“Anti-depressant Medication Authorization”: “We cannot be certain that the cause of a patient’s alleged depression falls upon us. The patient could be depressed for a number of reasons, and we are not going to get caught up approving anti-depressants for these folks.”
This is a very common source of resistance when patients were depressed before, during the course of, or following the occurrence of work injury. And here’s the problem:
Depression, regardless of its source, will slow down recovery. The depressed patient will not fully participate in therapies designed to rehabilitate him/her. S/he may be now chronically fatigued, melancholic, agitated, futile-feeling and have decidedly poor response to attempts to decrease their pain.

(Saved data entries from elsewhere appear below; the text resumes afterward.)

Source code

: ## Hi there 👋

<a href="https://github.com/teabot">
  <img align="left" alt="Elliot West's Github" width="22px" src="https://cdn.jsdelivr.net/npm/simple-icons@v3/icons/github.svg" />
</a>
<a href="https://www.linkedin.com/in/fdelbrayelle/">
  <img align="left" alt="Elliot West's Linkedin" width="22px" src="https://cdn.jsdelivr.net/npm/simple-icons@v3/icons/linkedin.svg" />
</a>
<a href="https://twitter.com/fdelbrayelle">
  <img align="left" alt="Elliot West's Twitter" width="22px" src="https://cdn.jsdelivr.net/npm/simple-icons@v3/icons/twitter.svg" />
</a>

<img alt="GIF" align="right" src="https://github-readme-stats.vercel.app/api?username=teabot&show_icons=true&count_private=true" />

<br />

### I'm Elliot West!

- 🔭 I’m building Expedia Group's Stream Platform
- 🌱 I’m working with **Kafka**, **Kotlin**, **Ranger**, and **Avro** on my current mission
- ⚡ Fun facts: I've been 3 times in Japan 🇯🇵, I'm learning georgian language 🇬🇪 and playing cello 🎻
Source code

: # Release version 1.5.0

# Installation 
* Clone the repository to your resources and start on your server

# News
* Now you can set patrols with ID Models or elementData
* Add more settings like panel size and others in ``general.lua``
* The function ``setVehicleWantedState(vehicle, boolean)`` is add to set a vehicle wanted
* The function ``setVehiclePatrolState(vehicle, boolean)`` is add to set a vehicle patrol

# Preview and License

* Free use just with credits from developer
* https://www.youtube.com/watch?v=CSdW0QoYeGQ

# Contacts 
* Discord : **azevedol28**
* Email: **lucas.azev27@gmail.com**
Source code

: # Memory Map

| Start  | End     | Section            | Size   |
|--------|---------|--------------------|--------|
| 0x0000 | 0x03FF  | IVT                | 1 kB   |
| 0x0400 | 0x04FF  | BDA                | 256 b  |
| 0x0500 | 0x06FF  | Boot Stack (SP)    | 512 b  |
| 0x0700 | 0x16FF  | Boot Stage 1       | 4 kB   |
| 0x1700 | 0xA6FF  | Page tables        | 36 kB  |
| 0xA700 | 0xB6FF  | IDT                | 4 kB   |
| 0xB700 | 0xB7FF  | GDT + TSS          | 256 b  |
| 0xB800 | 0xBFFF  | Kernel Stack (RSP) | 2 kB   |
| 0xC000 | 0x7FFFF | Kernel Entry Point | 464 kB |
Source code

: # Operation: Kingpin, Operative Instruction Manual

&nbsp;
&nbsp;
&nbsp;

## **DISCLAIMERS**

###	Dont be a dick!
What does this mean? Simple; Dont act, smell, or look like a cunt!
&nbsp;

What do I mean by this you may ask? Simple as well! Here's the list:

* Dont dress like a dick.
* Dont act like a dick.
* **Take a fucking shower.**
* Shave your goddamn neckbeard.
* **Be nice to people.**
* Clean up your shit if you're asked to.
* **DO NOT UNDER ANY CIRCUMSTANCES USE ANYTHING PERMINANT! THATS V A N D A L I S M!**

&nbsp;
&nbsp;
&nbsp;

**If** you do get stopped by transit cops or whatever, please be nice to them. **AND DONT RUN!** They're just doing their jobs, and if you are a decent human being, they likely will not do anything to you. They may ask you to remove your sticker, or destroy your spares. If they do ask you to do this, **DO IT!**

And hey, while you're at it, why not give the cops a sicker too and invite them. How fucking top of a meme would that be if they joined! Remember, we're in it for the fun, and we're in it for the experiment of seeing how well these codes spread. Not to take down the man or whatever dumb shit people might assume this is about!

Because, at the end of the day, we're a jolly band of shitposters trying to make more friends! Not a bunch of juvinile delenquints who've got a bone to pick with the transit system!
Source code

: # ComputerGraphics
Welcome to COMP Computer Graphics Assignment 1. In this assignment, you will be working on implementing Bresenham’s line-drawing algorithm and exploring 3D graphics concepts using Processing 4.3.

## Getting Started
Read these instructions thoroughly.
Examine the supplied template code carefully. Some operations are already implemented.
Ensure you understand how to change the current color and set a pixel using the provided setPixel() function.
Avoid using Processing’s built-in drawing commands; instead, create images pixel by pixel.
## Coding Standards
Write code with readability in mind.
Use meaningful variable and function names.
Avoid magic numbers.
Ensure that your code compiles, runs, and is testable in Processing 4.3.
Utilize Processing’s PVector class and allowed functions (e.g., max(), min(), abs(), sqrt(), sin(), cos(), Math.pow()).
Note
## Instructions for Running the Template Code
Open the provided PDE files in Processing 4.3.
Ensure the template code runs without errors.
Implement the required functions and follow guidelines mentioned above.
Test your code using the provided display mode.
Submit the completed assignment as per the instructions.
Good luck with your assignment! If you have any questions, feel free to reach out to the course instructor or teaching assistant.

Simple reality: Antidepressants can help. And we are not referring to complex, multi-drug, expensive regimens. We are talking about drugs known to promote good sleep, stabilize appetite, reduce pain and restore energy. Anti-depressants can also assist with the patient’s problems with memory and decision.
But this is more important: A patient who is depressed during the course of recovery from injury feels abandoned when prescribed medication for which there is no authorization or authorization is withdrawn.
Very often insurers behave as though “if I do not approve this medication, the patient will improve without it and we maintain control”. This is, of course, a reflexive action that has no basis in science; it is merely an expression of the need for control of the situation and the patient.
Authorization for a simple and inexpensive anti-depressant regimen is often blocked while authorization for injections, even if unsuccessful, continues even though the goal for the medication is to hasten the patient’s compliance and mobilization.
Anti-depressants are not, thereby, a burden; they are a tool that can enable the patient to deal with the injury and ward off symptoms that otherwise impede the entire recovery process.”